A Supreme Court bench on Monday agreed to hear on March 5 a plea of National Conference leader Omar Abdullah’s sister, Sarah Abdullah Pilot, challenging his detention under the Public Safety Act, reported Live Law. “Yes, it is a matter of personal liberty,” said Justice Arun Mishra as he acknowledged the need for an urgent hearing.
The court was even ready to take up the matter on Tuesday, but Attorney General KK Venugopal, representing the central government, said he was unavailable as he was appearing before another bench.
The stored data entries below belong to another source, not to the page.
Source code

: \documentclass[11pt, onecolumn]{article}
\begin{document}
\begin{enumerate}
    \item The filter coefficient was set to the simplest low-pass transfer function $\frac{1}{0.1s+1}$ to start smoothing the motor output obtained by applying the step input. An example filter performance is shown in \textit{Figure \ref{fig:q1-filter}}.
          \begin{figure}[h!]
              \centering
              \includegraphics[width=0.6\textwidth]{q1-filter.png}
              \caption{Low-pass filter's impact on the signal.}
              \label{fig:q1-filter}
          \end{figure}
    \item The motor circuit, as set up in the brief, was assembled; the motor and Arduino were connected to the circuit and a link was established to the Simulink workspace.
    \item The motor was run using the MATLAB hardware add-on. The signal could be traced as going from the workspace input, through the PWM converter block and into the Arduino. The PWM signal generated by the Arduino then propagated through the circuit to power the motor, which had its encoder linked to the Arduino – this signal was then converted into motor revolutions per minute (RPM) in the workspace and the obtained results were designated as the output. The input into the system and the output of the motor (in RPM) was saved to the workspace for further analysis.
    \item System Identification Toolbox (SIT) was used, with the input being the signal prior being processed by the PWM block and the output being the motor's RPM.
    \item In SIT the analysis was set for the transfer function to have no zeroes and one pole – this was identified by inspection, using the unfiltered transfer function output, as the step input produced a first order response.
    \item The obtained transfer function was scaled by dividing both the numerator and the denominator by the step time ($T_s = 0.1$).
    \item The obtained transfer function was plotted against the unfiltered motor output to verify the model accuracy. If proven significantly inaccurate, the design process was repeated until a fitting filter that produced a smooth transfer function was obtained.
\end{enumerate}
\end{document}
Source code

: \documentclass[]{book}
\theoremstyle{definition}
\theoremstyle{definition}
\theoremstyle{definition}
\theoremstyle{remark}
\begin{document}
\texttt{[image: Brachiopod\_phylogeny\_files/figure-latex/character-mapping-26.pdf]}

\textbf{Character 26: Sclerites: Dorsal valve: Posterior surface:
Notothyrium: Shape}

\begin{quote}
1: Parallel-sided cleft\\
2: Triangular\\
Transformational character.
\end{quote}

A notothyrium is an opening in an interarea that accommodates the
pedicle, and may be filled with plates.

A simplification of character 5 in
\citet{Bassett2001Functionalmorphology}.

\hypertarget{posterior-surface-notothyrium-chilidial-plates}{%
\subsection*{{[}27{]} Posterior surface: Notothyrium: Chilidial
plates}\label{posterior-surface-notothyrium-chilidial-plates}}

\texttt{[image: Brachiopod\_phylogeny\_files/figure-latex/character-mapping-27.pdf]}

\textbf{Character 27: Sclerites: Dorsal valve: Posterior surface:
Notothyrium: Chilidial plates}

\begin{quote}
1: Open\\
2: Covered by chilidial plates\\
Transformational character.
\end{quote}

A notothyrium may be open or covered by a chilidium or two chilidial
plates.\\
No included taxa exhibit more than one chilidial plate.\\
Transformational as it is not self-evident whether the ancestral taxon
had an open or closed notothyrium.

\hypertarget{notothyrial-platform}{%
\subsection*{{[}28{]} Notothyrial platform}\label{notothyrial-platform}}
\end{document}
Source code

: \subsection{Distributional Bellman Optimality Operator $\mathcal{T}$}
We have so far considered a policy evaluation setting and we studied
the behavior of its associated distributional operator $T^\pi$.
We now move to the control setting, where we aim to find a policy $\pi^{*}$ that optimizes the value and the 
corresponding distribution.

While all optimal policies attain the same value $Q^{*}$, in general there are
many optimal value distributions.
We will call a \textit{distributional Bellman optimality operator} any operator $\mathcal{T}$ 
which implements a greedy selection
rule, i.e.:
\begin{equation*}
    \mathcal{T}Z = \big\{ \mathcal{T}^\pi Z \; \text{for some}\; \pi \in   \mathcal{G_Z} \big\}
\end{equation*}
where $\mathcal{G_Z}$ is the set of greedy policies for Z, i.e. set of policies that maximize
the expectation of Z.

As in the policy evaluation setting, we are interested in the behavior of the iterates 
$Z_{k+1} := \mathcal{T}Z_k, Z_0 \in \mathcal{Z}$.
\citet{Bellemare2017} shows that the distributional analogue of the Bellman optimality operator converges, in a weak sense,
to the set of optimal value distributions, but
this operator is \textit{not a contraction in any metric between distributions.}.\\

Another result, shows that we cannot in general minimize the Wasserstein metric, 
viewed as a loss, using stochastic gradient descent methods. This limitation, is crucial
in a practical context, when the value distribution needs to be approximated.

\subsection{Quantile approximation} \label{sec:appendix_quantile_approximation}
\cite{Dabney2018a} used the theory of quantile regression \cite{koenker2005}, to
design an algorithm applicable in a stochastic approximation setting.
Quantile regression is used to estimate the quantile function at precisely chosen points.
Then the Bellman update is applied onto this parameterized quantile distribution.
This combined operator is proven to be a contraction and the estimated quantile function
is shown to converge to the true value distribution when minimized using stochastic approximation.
The habeas corpus plea filed by Pilot demands the physical presence of Abdullah and the quashing of his detention order. Pilot has said in her petition that the dossier “contains patently false and ridiculous material, essentially accusing the detenue of becoming a popular figure among general masses and possessing considerable influence over people”.
During the hearing, Venugopal argued that Pilot directly moved the Supreme Court and never gave a reason as to why she did not approach the Jammu and Kashmir High Court. “There are judgements of the Supreme Court that High Courts should be approached first in cases of detention,” he pointed out, according to The Hindu.
Solicitor General Tushar Mehta, representing the Jammu and Kashmir administration, said Abdullah continued to be a threat to public order. He claimed that the mere presence of the former chief minister would pose an “eminent threat of deterioration of maintaining the public order”.
The affidavit was submitted by the district magistrate. “It is submitted that considering the very peculiar geo-political position of Jammu and Kashmir and Ladakh, and its geographical proximity with the Islamic Republic of Pakistan, the concept of public order needs to be examined contextually,” said the official, according to News18.
Advocate Kapil Sibal, representing Pilot, said his client would file her rejoinder before the next hearing.
Abdullah, along with former Chief Minister Mehbooba Mufti and a few other Kashmiri politicians, has been charged under the Act since February 6. Under the PSA, a person may be detained without trial for three to six years. These leaders have been in detention for six months now since the Centre hollowed out Article 370 of the Constitution on August 5 to abrogate the region’s special status, and bifurcated it into the Union Territories of Jammu and Kashmir, and Ladakh.
The government dossier used to charge Abdullah reportedly stated that he had “considerable influence” and had the ability to draw voters to polling booths. It also stated that he had allegedly tried to provoke people through Twitter against the revocation of the erstwhile state’s special status on August 4, a day before the Centre formally announced it in Parliament. However, no tweets were cited to support the accusations.
Former Chief Minister and National Conference chief Farooq Abdullah was charged under the PSA on September 17. It was extended by three months in December.
Several Opposition leaders have questioned the government’s move to charge the politicians under the stringent law.